Lest you think Brooklyn is a land where cupcakes grow wild amidst newly sprouted luxury condominiums, know that there is new Brooklyn and real Brooklyn. In new Brooklyn, the word “artisanal” is used to describe yarn, pickles, moonshine, pound cake, soda, mayonnaise, and pencil sharpening.
In real Brooklyn, artisanal products are gravestones, iron gates, tire rims, and pizza.
Case in point, L&B Spumoni Gardens in Bensonhurst/Gravesend, nowhere near Bedford Avenue or the Brooklyn Flea. Sorry Caleb, this story isn’t for you. Nunzio, pull up a chair.
Recently name-dropped in the sidesplitting Funny or Die clip “Bensonhurst Spelling Bee,” Spumoni Gardens began as Ludovico Barbati’s horse-drawn ice cream cart, grew into a luncheonette, and 73 years later is owned and operated by the fourth generation of Barbati’s family. It’s real Brooklyn in full bloom, with sanitation workers, cops, goodfellas, and hungry afterschool kids eating outside in the sun on metal picnic tables.

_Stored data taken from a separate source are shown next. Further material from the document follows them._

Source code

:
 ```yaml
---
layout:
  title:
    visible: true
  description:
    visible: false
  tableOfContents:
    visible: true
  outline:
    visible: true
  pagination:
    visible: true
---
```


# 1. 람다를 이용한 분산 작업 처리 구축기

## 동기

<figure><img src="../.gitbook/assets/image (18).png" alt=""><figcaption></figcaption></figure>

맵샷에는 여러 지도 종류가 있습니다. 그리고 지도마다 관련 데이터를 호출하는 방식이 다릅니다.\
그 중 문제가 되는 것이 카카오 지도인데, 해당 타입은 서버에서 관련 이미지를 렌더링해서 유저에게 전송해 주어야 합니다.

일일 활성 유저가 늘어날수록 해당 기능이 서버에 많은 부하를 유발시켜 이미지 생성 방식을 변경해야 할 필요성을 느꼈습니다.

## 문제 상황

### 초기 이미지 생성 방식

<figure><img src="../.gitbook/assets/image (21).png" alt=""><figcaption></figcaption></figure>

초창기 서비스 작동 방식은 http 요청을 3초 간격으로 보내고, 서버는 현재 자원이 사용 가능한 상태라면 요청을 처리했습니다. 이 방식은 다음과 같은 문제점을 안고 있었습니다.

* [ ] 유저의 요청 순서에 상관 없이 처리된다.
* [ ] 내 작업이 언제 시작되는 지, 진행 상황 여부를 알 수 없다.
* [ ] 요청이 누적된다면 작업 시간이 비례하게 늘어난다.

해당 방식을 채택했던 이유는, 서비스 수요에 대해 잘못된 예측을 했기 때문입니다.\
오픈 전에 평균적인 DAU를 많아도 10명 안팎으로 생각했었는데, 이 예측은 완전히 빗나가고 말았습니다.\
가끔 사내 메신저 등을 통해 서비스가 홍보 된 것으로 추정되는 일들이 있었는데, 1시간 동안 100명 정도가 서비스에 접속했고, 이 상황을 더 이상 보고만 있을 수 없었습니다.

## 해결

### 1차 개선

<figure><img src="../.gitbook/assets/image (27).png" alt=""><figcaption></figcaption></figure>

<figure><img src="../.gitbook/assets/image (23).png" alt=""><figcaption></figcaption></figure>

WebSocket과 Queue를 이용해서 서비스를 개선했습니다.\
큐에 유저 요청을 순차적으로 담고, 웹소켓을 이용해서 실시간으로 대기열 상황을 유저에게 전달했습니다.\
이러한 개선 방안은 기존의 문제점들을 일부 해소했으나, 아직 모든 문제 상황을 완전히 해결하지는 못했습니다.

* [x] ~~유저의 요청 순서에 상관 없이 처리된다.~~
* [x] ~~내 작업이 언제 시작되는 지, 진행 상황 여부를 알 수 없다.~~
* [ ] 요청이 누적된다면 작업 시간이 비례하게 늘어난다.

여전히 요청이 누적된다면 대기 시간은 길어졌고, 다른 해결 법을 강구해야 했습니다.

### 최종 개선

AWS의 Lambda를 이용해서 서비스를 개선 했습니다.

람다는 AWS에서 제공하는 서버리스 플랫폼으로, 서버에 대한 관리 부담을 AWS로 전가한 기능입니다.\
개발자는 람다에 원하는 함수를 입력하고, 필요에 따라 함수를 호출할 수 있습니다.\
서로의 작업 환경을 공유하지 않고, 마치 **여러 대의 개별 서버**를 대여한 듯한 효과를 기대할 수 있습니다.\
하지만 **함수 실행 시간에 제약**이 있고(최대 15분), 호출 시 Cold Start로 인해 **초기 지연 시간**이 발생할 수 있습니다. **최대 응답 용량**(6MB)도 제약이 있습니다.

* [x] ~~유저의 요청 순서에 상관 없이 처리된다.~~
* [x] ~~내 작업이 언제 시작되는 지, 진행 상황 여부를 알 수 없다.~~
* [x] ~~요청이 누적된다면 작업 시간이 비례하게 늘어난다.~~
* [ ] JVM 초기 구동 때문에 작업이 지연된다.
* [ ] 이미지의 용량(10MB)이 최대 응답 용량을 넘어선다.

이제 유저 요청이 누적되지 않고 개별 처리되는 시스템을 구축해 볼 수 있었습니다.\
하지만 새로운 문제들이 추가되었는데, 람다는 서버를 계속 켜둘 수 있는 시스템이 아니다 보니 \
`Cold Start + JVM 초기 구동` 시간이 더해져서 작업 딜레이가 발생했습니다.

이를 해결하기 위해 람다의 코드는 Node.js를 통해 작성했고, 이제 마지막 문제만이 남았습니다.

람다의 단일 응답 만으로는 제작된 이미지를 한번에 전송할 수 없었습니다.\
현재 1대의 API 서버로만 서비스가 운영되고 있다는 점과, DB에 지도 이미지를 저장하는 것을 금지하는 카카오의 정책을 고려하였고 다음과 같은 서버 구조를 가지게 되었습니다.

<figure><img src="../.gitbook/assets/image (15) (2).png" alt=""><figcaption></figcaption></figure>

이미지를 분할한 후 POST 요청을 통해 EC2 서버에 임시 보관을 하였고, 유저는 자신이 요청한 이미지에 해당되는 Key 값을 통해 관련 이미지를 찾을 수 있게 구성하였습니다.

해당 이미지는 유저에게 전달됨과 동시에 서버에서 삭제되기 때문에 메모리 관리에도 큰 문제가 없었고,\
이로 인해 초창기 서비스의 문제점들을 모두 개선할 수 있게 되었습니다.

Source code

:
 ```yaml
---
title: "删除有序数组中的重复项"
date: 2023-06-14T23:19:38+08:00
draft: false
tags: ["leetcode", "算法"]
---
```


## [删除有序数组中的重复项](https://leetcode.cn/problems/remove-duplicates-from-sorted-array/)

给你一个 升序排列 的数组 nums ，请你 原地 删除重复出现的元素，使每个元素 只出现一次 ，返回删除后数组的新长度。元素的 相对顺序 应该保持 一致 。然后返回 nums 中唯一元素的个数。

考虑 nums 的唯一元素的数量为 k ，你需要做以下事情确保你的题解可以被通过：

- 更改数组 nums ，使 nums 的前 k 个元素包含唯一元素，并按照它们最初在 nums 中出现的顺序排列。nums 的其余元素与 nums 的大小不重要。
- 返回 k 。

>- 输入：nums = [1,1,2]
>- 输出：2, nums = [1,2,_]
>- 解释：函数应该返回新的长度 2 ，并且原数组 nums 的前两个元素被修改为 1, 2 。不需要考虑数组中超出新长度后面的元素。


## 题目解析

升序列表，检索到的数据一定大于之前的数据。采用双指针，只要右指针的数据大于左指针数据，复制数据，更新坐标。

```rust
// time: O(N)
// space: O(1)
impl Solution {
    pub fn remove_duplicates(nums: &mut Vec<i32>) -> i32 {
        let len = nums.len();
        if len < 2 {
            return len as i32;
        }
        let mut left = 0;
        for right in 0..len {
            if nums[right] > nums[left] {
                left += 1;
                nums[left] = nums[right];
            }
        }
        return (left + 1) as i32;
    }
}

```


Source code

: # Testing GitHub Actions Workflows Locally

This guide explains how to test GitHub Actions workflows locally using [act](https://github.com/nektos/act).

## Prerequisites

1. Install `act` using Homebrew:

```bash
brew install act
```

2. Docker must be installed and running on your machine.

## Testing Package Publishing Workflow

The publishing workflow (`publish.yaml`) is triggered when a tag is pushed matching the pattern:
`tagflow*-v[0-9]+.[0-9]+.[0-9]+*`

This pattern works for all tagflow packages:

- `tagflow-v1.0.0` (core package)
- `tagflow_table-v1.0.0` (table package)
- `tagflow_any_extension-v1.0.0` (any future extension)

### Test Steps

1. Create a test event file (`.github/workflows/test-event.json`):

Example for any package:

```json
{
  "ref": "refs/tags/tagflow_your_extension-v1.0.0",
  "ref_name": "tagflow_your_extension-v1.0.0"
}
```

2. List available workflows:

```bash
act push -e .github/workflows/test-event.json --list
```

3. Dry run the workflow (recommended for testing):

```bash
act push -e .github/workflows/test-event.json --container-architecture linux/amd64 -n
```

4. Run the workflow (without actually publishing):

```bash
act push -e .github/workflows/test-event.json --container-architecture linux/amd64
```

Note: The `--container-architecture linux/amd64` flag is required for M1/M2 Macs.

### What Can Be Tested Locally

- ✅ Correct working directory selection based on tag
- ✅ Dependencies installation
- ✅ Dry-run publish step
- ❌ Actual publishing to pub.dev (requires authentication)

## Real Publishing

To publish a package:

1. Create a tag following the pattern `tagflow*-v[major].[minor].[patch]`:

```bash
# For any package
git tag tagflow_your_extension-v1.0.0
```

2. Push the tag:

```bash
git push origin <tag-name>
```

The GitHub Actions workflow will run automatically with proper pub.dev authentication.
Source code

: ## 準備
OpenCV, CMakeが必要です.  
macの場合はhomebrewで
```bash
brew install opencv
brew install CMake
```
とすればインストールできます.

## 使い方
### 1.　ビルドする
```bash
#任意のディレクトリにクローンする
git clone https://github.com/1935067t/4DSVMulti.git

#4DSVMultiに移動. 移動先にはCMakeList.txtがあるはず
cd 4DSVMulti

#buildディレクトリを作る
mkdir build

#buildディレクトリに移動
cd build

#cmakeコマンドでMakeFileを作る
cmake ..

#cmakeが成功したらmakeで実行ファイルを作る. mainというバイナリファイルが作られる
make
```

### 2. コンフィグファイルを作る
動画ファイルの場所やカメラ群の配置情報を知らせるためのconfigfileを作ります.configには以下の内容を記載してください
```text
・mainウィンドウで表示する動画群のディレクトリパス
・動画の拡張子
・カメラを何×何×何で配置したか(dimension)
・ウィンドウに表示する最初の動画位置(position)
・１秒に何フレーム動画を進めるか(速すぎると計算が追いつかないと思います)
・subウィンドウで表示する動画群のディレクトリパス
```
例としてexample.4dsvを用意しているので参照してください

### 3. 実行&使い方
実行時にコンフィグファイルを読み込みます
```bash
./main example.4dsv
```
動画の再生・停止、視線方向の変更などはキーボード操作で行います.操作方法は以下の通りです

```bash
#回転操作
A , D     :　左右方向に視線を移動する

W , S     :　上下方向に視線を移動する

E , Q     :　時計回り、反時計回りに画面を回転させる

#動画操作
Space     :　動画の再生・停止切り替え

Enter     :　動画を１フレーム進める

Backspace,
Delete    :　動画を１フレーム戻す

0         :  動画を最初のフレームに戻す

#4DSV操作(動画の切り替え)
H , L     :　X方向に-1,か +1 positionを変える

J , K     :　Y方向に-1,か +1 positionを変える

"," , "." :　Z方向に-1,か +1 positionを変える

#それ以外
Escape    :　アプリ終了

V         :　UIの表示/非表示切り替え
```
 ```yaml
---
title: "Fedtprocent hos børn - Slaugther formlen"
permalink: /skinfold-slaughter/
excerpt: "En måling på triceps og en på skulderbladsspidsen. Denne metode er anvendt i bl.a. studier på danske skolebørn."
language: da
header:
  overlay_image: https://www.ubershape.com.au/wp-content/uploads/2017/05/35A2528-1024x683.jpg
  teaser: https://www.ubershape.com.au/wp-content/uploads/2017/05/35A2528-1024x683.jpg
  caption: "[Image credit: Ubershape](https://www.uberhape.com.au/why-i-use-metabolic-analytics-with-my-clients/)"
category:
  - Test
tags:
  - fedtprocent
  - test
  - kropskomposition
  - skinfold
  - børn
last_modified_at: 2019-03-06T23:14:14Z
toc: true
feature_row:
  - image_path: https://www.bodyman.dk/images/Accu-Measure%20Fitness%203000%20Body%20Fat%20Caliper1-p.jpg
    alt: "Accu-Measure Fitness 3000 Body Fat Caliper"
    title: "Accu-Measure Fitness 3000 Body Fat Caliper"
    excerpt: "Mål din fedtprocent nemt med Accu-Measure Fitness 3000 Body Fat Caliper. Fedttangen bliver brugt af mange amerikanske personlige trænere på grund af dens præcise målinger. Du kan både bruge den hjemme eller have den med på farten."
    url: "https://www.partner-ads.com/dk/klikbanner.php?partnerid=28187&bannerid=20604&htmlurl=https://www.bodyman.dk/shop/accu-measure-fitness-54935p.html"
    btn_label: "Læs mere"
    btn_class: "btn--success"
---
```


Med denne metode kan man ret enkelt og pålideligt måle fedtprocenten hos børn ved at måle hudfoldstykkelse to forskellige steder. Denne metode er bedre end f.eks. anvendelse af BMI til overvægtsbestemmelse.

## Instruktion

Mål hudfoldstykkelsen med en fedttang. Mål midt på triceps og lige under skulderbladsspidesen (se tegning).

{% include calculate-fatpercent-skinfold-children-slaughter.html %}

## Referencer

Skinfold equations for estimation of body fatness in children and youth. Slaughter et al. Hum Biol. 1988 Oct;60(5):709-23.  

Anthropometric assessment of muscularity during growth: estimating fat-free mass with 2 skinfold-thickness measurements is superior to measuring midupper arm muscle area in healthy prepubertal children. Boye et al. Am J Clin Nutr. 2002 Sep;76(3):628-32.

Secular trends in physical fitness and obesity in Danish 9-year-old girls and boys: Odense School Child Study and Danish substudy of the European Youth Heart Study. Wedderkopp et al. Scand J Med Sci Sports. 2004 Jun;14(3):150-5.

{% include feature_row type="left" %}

Of course, you must have spumoni, a dessert which embodies the very ethos and Latin origin of the word artisanal. Spumoni is molded ice cream in two or three flavors with alternating layers of whipped cream flavored with rum, candied fruit, or nuts. Often, the ice cream itself is lightened with whipping cream or egg whites.
Barbati learned the art of spumoni from an Italian baker and began making his own in a garage not far from Coney Island. He then sold it from his cart until he was able to buy a vacant spot on 86th Street in Brooklyn. Needing help, he asked his fellow Italian immigrants, bricklayers, carpenters, and cement workers, to build him a workspace and store for his spumoni. Two extra buildings later, the business has widely expanded, but the recipes remain traditional.
The menu, whether you order from the counter and eat outside or dine in at the luncheonette, is orthodox Italian-American fare: marsala, francese, marinara, piccata, parmigiana, and fra diavolo. Spumoni Gardens boasts a “Notte Di Natale” sauce of lobster, scallops, and shrimp, which is a year-round ode to the traditional Neapolitan Christmas Eve fish dinner, and a broccoli rabe side dish, a bitter green only an Italian could love.
Arancini, or “rice balls” as they are simply called at Spumoni Gardens, are the nexus of old Sicily and real Brooklyn. The insides are filled with a delicately composed stuffing of browned ground beef, rice, and peas, and the outside glazed with egg wash and then breaded. Rice balls are then fried to order until golden and crispy and served covered in warm tomato sauce. An order of two costs $4.50.
But really, what Spumoni Gardens is all about is pizza known simply as “square.” (No need to call square pizza Sicilian because most people in Bensonhurst are.) Thousands upon thousands of square pies have been made exactly the same way since the 1950s: a thin layer of mozzarella is placed on the stretched raw dough before the tomato sauce is spread on top. Then the square is finished with a dusting of pecorino romano cheese. Once baked, slices are cut into smaller squares of light, delicate pizza that puffs and crisps in all the right places. Just the right amount of acidity from the tomatoes balances the slight pungency of the sheep’s milk cheese. A corner piece is especially prized.
Artisanal in real Brooklyn means making something the way your ancestors did back in the old country. Sustainable means doing it at a price that doesn’t prohibit those without trust funds.